How is achalasia treated?
Treatments for achalasia include oral medications,
stretching of the lower esophageal sphincter (dilation), surgery to
cut the sphincter (esophagomyotomy), and the injection of botulinum toxin
(Botox) into the
sphincter. All four treatments reduce the pressure within the lower esophageal
sphincter to allow easier passage of food from the esophagus into the stomach.
Oral medications
Oral medications that help to relax the lower esophageal sphincter include
groups of drugs called nitrates, for example,
isosorbide dinitrate (Isordil) and
calcium channel blockers,
for example, nifedipine (Procardia) and verapamil (Calan).
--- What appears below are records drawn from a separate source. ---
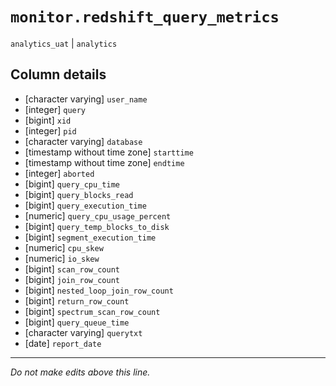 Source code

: # `monitor.redshift_query_metrics`
`analytics_uat` | `analytics`

## Column details
* [character varying] `user_name`
* [integer]   `query`
* [bigint]    `xid`
* [integer]   `pid`
* [character varying] `database`
* [timestamp without time zone] `starttime`
* [timestamp without time zone] `endtime`
* [integer]   `aborted`
* [bigint]    `query_cpu_time`
* [bigint]    `query_blocks_read`
* [bigint]    `query_execution_time`
* [numeric]   `query_cpu_usage_percent`
* [bigint]    `query_temp_blocks_to_disk`
* [bigint]    `segment_execution_time`
* [numeric]   `cpu_skew`
* [numeric]   `io_skew`
* [bigint]    `scan_row_count`
* [bigint]    `join_row_count`
* [bigint]    `nested_loop_join_row_count`
* [bigint]    `return_row_count`
* [bigint]    `spectrum_scan_row_count`
* [bigint]    `query_queue_time`
* [character varying] `querytxt`
* [date]      `report_date`

-------------------------------------------------------------------------------
*Do not make edits above this line.*
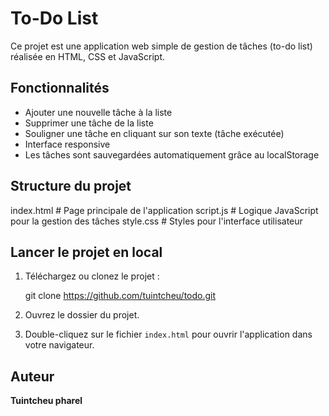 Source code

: # To-Do List

Ce projet est une application web simple de gestion de tâches (to-do list) réalisée en HTML, CSS et JavaScript.


## Fonctionnalités
- Ajouter une nouvelle tâche à la liste
- Supprimer une tâche de la liste
- Souligner une tâche en cliquant sur son texte (tâche exécutée)
- Interface responsive
- Les tâches sont sauvegardées automatiquement grâce au localStorage

## Structure du projet

index.html      # Page principale de l'application
script.js       # Logique JavaScript pour la gestion des tâches
style.css       # Styles pour l'interface utilisateur



## Lancer le projet en local
1. Téléchargez ou clonez le projet :
   
   git clone https://github.com/tuintcheu/todo.git
2. Ouvrez le dossier du projet.
3. Double-cliquez sur le fichier `index.html` pour ouvrir l'application dans votre navigateur.


## Auteur

**Tuintcheu pharel**
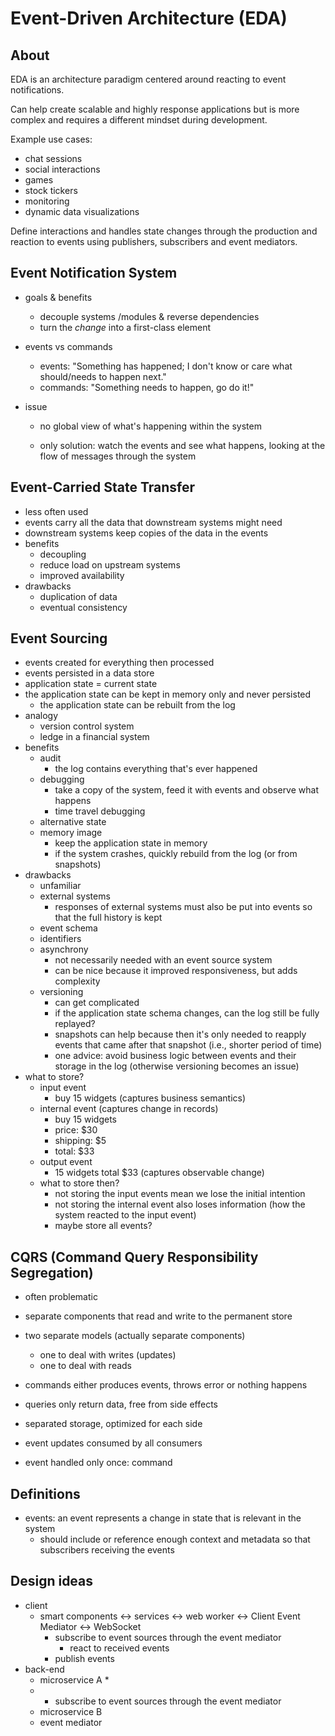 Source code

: # Event-Driven Architecture \(EDA\)

## About

EDA is an architecture paradigm centered around reacting to event notifications.

Can help create scalable and highly response applications but is more complex and requires a different mindset during development.

Example use cases:

* chat sessions
* social interactions
* games
* stock tickers
* monitoring
* dynamic data visualizations

Define interactions and handles state changes through the production and reaction to events using publishers, subscribers and event mediators.

## Event Notification System

* goals & benefits
  * decouple systems /modules & reverse dependencies
  * turn the _change_ into a first-class element
* events vs commands
  * events: "Something has happened; I don't know or care what should/needs to happen next."
  * commands: "Something needs to happen, go do it!"
* issue

  * no global view of what's happening within the system

  * only solution: watch the events and see what happens, looking at the flow of messages through the system

## Event-Carried State Transfer

* less often used
* events carry all the data that downstream systems might need
* downstream systems keep copies of the data in the events
* benefits
  * decoupling
  * reduce load on upstream systems
  * improved availability
* drawbacks
  * duplication of data
  * eventual consistency

## Event Sourcing

* events created for everything then processed
* events persisted in a data store
* application state = current state
* the application state can be kept in memory only and never persisted
  * the application state can be rebuilt from the log
* analogy
  * version control system
  * ledge in a financial system
* benefits
  * audit
    * the log contains everything that's ever happened
  * debugging
    * take a copy of the system, feed it with events and observe what happens
    * time travel debugging
  * alternative state
  * memory image
    * keep the application state in memory
    * if the system crashes, quickly rebuild from the log \(or from snapshots\)
* drawbacks
  * unfamiliar
  * external systems
    * responses of external systems must also be put into events so that the full history is kept
  * event schema
  * identifiers
  * asynchrony
    * not necessarily needed with an event source system
    * can be nice because it improved responsiveness, but adds complexity
  * versioning
    * can get complicated
    * if the application state schema changes, can the log still be fully replayed?
    * snapshots can help because then it's only needed to reapply events that came after that snapshot \(i.e., shorter period of time\)
    * one advice: avoid business logic between events and their storage in the log \(otherwise versioning becomes an issue\)
* what to store?
  * input event
    * buy 15 widgets \(captures business semantics\)
  * internal event \(captures change in records\)
    * buy 15 widgets
    * price: $30
    * shipping: $5
    * total: $33
  * output event
    * 15 widgets total $33 \(captures observable change\)
  * what to store then?
    * not storing the input events mean we lose the initial intention
    * not storing the internal event also loses information \(how the system reacted to the input event\)
    * maybe store all events?

## CQRS \(Command Query Responsibility Segregation\)

* often problematic
* separate components that read and write to the permanent store
* two separate models \(actually separate components\)
  * one to deal with writes \(updates\)
  * one to deal with reads
* commands either produces events, throws error or nothing happens

* queries only return data, free from side effects

* separated storage, optimized for each side

* event updates consumed by all consumers

* event handled only once: command

## Definitions

* events: an event represents a change in state that is relevant in the system
  * should include or reference enough context and metadata so that subscribers receiving the events 

## Design ideas

* client
  * smart components &lt;-&gt; services &lt;-&gt; web worker &lt;-&gt; Client Event Mediator &lt;-&gt; WebSocket
    * subscribe to event sources through the event mediator
      * react to received events
    * publish events
* back-end
  * microservice A
    * 
  * * subscribe to event sources through the event mediator
  * microservice B
  * event mediator




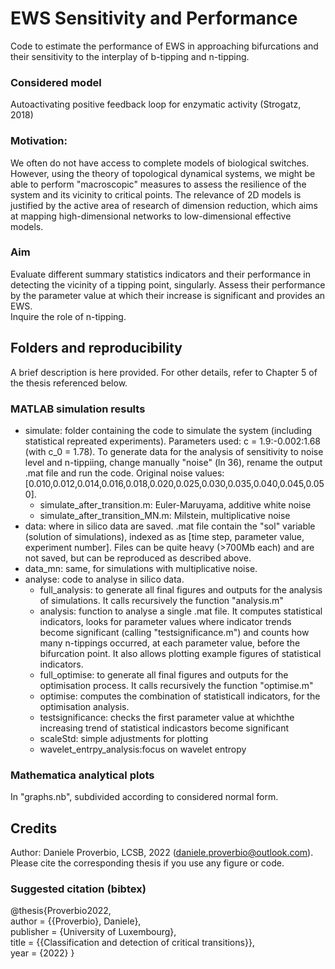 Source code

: # EWS Sensitivity and Performance

Code to estimate the performance of EWS in approaching bifurcations and their sensitivity to the interplay of b-tipping and n-tipping.

### Considered model
Autoactivating positive feedback loop for enzymatic activity (Strogatz, 2018)


### Motivation: 
We often do not have access to complete models of biological switches. However, using the theory of topological dynamical systems, we might be able to perform "macroscopic" measures to assess the resilience of the system and its vicinity to critical points. The relevance of 2D models is justified by the active area of research of dimension reduction, which aims at mapping high-dimensional networks to low-dimensional effective models.  

### Aim 
Evaluate different summary statistics indicators and their performance in detecting the vicinity of a tipping point, singularly. 
Assess their performance by the parameter value at which  their increase is significant and provides an EWS.  
Inquire the role of n-tipping.

## Folders and reproducibility

A brief description is here provided. For other details, refer to Chapter 5 of the thesis referenced below.

### MATLAB simulation results
- simulate: folder containing the code to simulate the system (including statistical repreated experiments). Parameters used: c = 1.9:-0.002:1.68 (with c_0 = 1.78). To generate data for the analysis of sensitivity to noise level and n-tippiing, change manually "noise" (ln 36), rename the output .mat file and run the code. Original noise values: [0.010,0.012,0.014,0.016,0.018,0.020,0.025,0.030,0.035,0.040,0.045,0.050]. 
  * simulate_after_transition.m: Euler-Maruyama, additive white noise
  * simulate_after_transition_MN.m: Milstein, multiplicative noise
- data: where in silico data are saved. .mat file contain the "sol" variable (solution of simulations), indexed as as [time step, parameter value, experiment number]. Files can be quite heavy (>700Mb each) and are not saved, but can be reproduced as described above.
- data_mn: same, for simulations with multiplicative noise.
- analyse: code to analyse in silico data.
  * full_analysis: to generate all final figures and outputs for the analysis of simulations. It calls recursively the function "analysis.m"
  * analysis: function to analyse a single .mat file. It computes statistical indicators, looks for parameter values where indicator trends become significant (calling "testsignificance.m") and counts how many n-tippings occurred, at each parameter value, before the bifurcation point. It also allows plotting example figures of  statistical indicators.
  * full_optimise: to generate all final figures and outputs for the optimisation process. It calls recursively the function "optimise.m"
  * optimise: computes the combination of statisticall indicators, for the optimisation analysis.
  * testsignificance: checks the first parameter value at whichthe increasing trend of statistical indicastors become significant
  * scaleStd: simple adjustments for plotting
  * wavelet_entrpy_analysis:focus on wavelet entropy

### Mathematica analytical plots
In "graphs.nb", subdivided according to considered normal form.



## Credits
Author: Daniele Proverbio, LCSB, 2022 (daniele.proverbio@outlook.com).
Please cite the corresponding thesis if you use any figure or code.

### Suggested citation (bibtex)
@thesis{Proverbio2022,   
author = {{Proverbio}, Daniele},   
publisher = {University of Luxembourg},   
title = {{Classification and detection of critical transitions}},   
year = {2022}
}
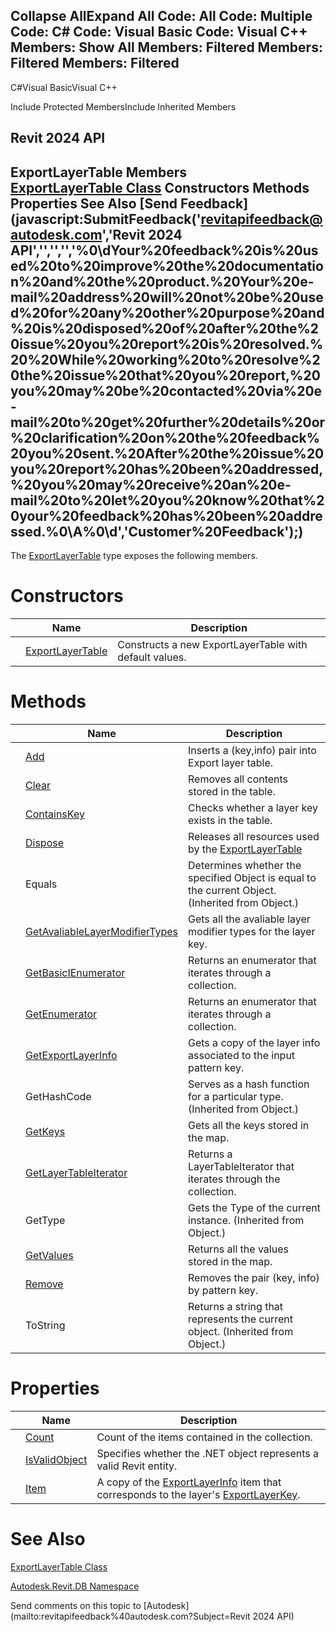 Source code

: ﻿

Collapse AllExpand All Code: All Code: Multiple Code: C# Code: Visual Basic Code: Visual C++  Members: Show All Members: Filtered Members: Filtered Members: Filtered   
---  
  
C#Visual BasicVisual C++

Include Protected MembersInclude Inherited Members

Revit 2024 API  
---  
ExportLayerTable Members  
[ExportLayerTable Class](e68ce1c7-a922-d1b7-53bb-f832a4bad273.md) Constructors Methods Properties See Also [Send Feedback](javascript:SubmitFeedback\('revitapifeedback@autodesk.com','Revit 2024 API','','','','%0\\dYour%20feedback%20is%20used%20to%20improve%20the%20documentation%20and%20the%20product.%20Your%20e-mail%20address%20will%20not%20be%20used%20for%20any%20other%20purpose%20and%20is%20disposed%20of%20after%20the%20issue%20you%20report%20is%20resolved.%20%20While%20working%20to%20resolve%20the%20issue%20that%20you%20report,%20you%20may%20be%20contacted%20via%20e-mail%20to%20get%20further%20details%20or%20clarification%20on%20the%20feedback%20you%20sent.%20After%20the%20issue%20you%20report%20has%20been%20addressed,%20you%20may%20receive%20an%20e-mail%20to%20let%20you%20know%20that%20your%20feedback%20has%20been%20addressed.%0\\A%0\\d','Customer%20Feedback'\);)  
---  
  
The [ExportLayerTable](e68ce1c7-a922-d1b7-53bb-f832a4bad273.md) type exposes the following members.

# Constructors

|  | Name | Description |
| --- | --- | --- |
|  | [ExportLayerTable](7517ee6b-bead-0f55-a5bd-0954c60a5e5f.md) | Constructs a new ExportLayerTable with default values. |
  
# Methods

|  | Name | Description |
| --- | --- | --- |
|  | [Add](fd422c8b-041f-7cd6-0362-877c13e73a58.md) | Inserts a (key,info) pair into Export layer table. |
|  | [Clear](5d876de5-82b2-741f-0c4f-696e58d3cb14.md) | Removes all contents stored in the table. |
|  | [ContainsKey](9f8e8a59-e7bf-dc32-428e-f8d2a8fad7b1.md) | Checks whether a layer key exists in the table. |
|  | [Dispose](c51e7884-7a81-c160-4008-1b3bf6ba8bac.md) | Releases all resources used by the [ExportLayerTable](e68ce1c7-a922-d1b7-53bb-f832a4bad273.md) |
|  | Equals | Determines whether the specified Object is equal to the current Object. (Inherited from Object.) |
|  | [GetAvaliableLayerModifierTypes](688f2403-1d4b-2498-8365-c5480fb9a080.md) | Gets all the avaliable layer modifier types for the layer key. |
|  | [GetBasicIEnumerator](4e29b590-3f5f-7212-ec93-05134efbe113.md) | Returns an enumerator that iterates through a collection. |
|  | [GetEnumerator](59832e0d-60d1-ecac-3277-1015cb14fdf4.md) | Returns an enumerator that iterates through a collection. |
|  | [GetExportLayerInfo](9f41769c-080a-620e-2d68-828b27aa3565.md) | Gets a copy of the layer info associated to the input pattern key. |
|  | GetHashCode | Serves as a hash function for a particular type.  (Inherited from Object.) |
|  | [GetKeys](d1d6c5e4-3fa0-cbd6-a1cf-10286541ade8.md) | Gets all the keys stored in the map. |
|  | [GetLayerTableIterator](c394571c-e0bf-c12c-738c-25d3c52f53ad.md) | Returns a LayerTableIterator that iterates through the collection. |
|  | GetType | Gets the Type of the current instance. (Inherited from Object.) |
|  | [GetValues](2fa7d011-c5db-3863-af69-59b06d0a38a9.md) | Returns all the values stored in the map. |
|  | [Remove](45231c89-3d97-da27-1087-880a5f973ed7.md) | Removes the pair (key, info) by pattern key. |
|  | ToString | Returns a string that represents the current object. (Inherited from Object.) |
  
# Properties

|  | Name | Description |
| --- | --- | --- |
|  | [Count](a5800563-a072-f89f-a71c-ebea82b66c38.md) | Count of the items contained in the collection. |
|  | [IsValidObject](ba72c072-ccd2-8a1b-43bc-ede619e9a9f2.md) | Specifies whether the .NET object represents a valid Revit entity. |
|  | [Item](60b9e640-022f-70f5-ae9e-7d970cc77f07.md) | A copy of the [ExportLayerInfo](88a99694-968a-99f7-870a-f46737bd5927.md) item that corresponds to the layer's [ExportLayerKey](64d77004-5c0c-9af2-cae4-39448bbaffe9.md). |
  
# See Also

[ExportLayerTable Class](e68ce1c7-a922-d1b7-53bb-f832a4bad273.md)

[Autodesk.Revit.DB Namespace](87546ba7-461b-c646-cbb1-2cb8f5bff8b2.md)

Send comments on this topic to [Autodesk](mailto:revitapifeedback%40autodesk.com?Subject=Revit 2024 API) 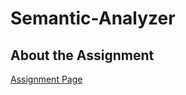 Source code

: # Semantic-Analyzer

## About the Assignment
[Assignment Page](https://github.com/bharfi/Semantic-Analyzer/blob/a0cdc3d854e0ea5c76eea4b7cfec48e0ab090ad0/CSE340Su20_Project2.pdf)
Although some patients with achalasia, particularly early in the disease, have
improvement of symptoms with medications, most do not. By themselves, oral
medications are likely to provide only short-term and not long-term relief of
the symptoms of achalasia, and many patients experience side-effects from the
medications.
Dilation
The lower esophageal sphincter
also may be treated directly by forceful dilation. Dilation of the lower
esophageal sphincter is done by having the patient swallow a tube with a balloon
at the end. The balloon is placed across the lower sphincter with the help of X-rays, and the balloon is blown up suddenly. The goal is to stretch--actually to
tear--the sphincter. The success of forceful dilation has been reported to be
between 60% and 95%. Patients in whom dilation is not successful can undergo
further dilations, but the rate of success decreases with each additional
dilation. If dilation is not successful, the sphincter may still be treated
surgically. The main complication of forceful dilation is rupture of the
esophagus, which occurs 5% of the time. Half of the ruptures heal without
surgery, though patients with rupture who do not require surgery should be
followed closely and treated with antibiotics. The other half of ruptures
require surgery. (Although surgery carries additional risk for the patient,
surgery can repair the rupture as well as permanently treat the achalasia with
esophagomyotomy.) Death following forceful dilation is rare. Dilation is a quick
and
inexpensive procedure compared with surgery, and requires only a short hospital stay.
Esophagomyotomy
The sphincter also can be cut surgically, a procedure called esophagomyotomy.
The surgery can be done using an abdominal incision or laparoscopically through
small punctures in the abdomen. In general, the
laparoscopic
approach is used with uncomplicated achalasia. Alternatively, the surgery
can be done with a large incision or laparoscopically
through the chest. Esophagomyotomy is more successful than forceful dilation, probably
because the pressure in the lower sphincter is reduced to a greater extent
and more reliably; 80%-90% of patients have good results. With
prolonged follow-up, however, some patients develop recurrent dysphagia. Thus, esophagomyotomy
does not guarantee a permanent cure. The most important side effect from the
more reliable and greater reduction in pressure with esophagomyotomy, is reflux of acid
(gastroesophageal reflux disease or GERD). In order to prevent this, the
esophagomyotomy can be modified so that it doesn't completely cut the sphincter
or the esophagomyotomy may be combined with anti-reflux surgery
(fundoplication). Whichever surgical procedure is done, some physicians
recommend life-long treatment with oral medications for acid reflux. Others
recommend 24 hour esophageal acid testing with lifelong medication only if acid
reflux is found.
Botulinum toxin
Another treatment for achalasia
is the endoscopic injection of botulinum
toxin
into the lower sphincter to weaken it. Injection is quick, nonsurgical, and
requires no hospitalization. Treatment with botulinum toxin is safe, but the
effects on the sphincter often last only for months, and additional injections
with botulinum toxin may be necessary. Injection is a good option for patients
who are very elderly or are at high risk for surgery, for example, patients with severe
heart or lung disease. It also allows patients who have lost substantial weight
to eat and improve their nutritional status prior to "permanent" treatment with
surgery. This may reduce post-surgical complications.